Requirement:
Could you please reproduce the entries exactly, leaving out any pictures?

(Collected data)
*** Block opens ***

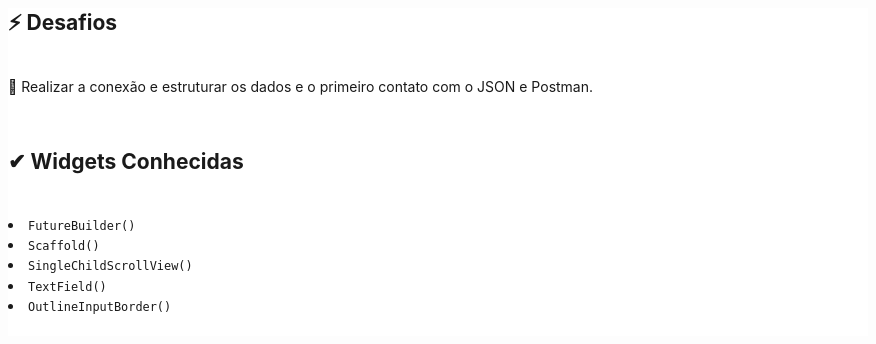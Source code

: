 ## ⚡ Desafios
<br>
📍 Realizar a conexão e estruturar os dados e o primeiro contato com o JSON e Postman.
<br>
<br>

## ✔ Widgets Conhecidas
<br>
<li><code>FutureBuilder()</code></li>
<li><code>Scaffold()</code></li>
<li><code>SingleChildScrollView()</code></li>
<li><code>TextField()</code></li>
<li><code>OutlineInputBorder()</code></li>
</div> 
<br>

*** Block closes ***

Reply to the task:
Source code

: ## ⚡ Desafios
<br>
📍 Realizar a conexão e estruturar os dados e o primeiro contato com o JSON e Postman.
<br>
<br>

## ✔ Widgets Conhecidas
<br>
<li><code>FutureBuilder()</code></li>
<li><code>Scaffold()</code></li>
<li><code>SingleChildScrollView()</code></li>
<li><code>TextField()</code></li>
<li><code>OutlineInputBorder()</code></li>
</div> 
<br>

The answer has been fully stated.